## ACTION ITEM
Lines holding the string "main": copy each one from the listing below.

DATA PROVIDED Block Start

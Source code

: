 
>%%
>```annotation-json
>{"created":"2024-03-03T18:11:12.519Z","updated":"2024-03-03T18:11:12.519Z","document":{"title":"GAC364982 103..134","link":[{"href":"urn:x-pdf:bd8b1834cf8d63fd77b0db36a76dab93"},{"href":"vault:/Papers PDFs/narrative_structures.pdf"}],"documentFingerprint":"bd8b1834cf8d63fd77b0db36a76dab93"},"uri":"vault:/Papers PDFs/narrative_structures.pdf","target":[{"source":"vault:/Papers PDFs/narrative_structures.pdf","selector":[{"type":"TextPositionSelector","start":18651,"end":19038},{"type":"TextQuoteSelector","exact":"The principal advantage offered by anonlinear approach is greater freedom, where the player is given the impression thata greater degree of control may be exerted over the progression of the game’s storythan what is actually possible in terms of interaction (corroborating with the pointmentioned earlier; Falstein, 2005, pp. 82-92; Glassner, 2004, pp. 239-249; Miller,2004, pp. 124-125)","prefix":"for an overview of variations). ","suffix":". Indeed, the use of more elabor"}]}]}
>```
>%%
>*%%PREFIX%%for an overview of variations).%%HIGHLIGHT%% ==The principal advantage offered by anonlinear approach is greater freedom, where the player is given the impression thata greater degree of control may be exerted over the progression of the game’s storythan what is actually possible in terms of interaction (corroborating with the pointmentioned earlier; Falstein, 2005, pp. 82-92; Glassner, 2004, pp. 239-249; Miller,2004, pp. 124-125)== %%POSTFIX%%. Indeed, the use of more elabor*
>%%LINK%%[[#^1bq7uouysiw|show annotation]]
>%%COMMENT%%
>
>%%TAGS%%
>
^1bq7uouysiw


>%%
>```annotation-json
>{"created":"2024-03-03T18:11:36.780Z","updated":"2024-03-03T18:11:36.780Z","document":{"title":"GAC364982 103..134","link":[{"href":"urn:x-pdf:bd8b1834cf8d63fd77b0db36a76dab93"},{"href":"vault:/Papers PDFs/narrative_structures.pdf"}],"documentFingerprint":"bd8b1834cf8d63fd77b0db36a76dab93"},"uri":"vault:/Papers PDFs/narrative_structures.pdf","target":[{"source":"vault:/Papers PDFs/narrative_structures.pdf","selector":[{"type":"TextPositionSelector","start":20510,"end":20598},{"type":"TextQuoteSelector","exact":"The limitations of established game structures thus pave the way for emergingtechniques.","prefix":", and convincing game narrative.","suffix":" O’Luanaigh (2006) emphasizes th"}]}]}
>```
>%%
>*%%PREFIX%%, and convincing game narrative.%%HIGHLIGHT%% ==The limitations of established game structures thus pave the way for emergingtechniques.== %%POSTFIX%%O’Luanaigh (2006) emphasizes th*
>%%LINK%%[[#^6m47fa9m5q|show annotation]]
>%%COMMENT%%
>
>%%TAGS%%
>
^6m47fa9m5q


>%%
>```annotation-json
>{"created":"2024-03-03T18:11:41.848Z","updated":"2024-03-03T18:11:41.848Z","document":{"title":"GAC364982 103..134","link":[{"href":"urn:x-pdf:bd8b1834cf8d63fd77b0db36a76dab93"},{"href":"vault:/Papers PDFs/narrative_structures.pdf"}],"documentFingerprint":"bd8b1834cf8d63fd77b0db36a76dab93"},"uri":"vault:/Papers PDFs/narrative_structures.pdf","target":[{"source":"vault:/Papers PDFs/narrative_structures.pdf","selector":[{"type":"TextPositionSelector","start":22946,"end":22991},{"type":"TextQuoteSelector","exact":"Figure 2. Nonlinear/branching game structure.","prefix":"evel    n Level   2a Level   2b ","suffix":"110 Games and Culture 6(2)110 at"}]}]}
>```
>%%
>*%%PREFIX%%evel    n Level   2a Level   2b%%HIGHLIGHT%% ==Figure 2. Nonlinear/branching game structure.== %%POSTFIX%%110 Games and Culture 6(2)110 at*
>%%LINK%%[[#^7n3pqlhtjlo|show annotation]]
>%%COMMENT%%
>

DATA PROVIDED Block End
DATA PROVIDED Block Start

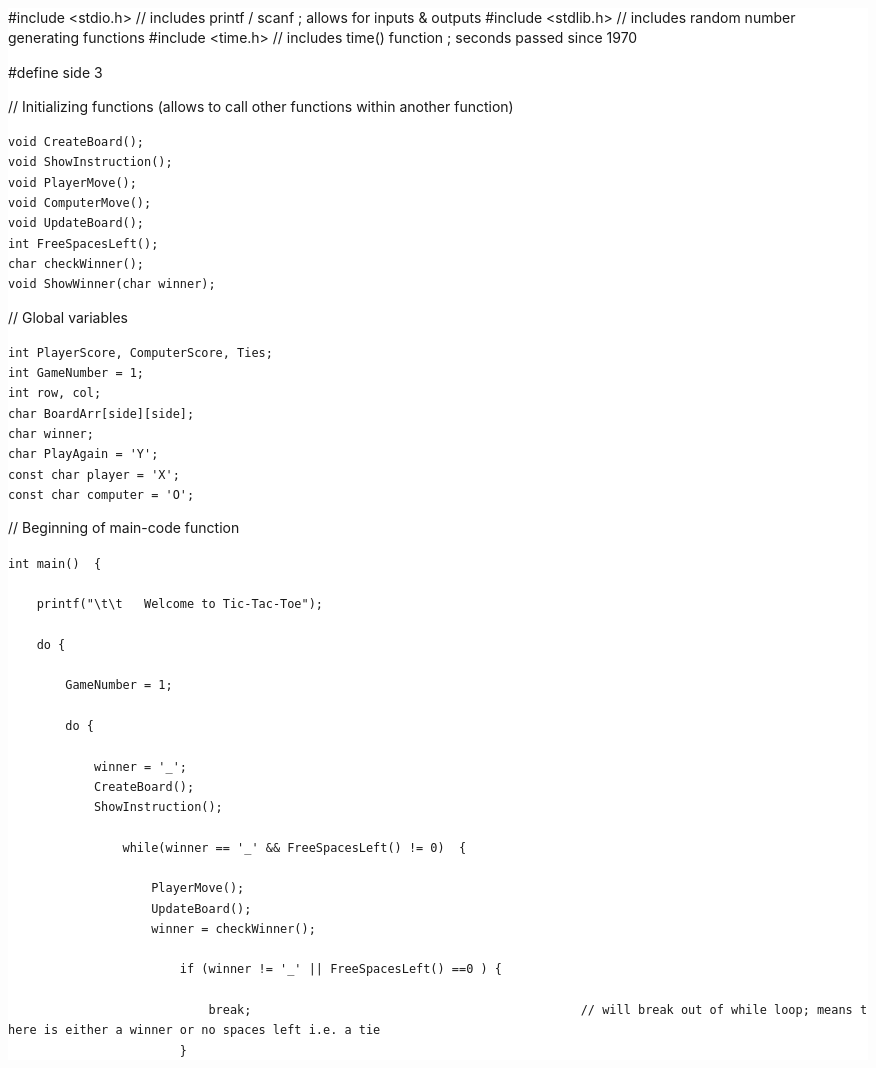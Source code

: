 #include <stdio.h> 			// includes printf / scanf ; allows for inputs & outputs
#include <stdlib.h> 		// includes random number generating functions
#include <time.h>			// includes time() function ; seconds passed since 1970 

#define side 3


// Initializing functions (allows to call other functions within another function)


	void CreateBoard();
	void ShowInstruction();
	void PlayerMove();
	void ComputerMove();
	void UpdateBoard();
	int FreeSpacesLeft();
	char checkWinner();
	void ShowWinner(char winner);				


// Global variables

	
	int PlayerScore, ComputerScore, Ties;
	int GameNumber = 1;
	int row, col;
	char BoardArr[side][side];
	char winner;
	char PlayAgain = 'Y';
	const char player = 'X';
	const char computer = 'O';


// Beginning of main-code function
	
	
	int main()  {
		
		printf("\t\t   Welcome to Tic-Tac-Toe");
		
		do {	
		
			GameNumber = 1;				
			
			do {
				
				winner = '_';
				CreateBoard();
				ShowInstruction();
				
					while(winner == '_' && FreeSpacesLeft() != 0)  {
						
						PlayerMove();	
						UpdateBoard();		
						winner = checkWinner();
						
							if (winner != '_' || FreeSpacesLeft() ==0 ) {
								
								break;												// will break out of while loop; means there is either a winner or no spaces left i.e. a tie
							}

DATA PROVIDED Block End

## PROBLEM SOLUTION
// Beginning of main-code function
	int main()  {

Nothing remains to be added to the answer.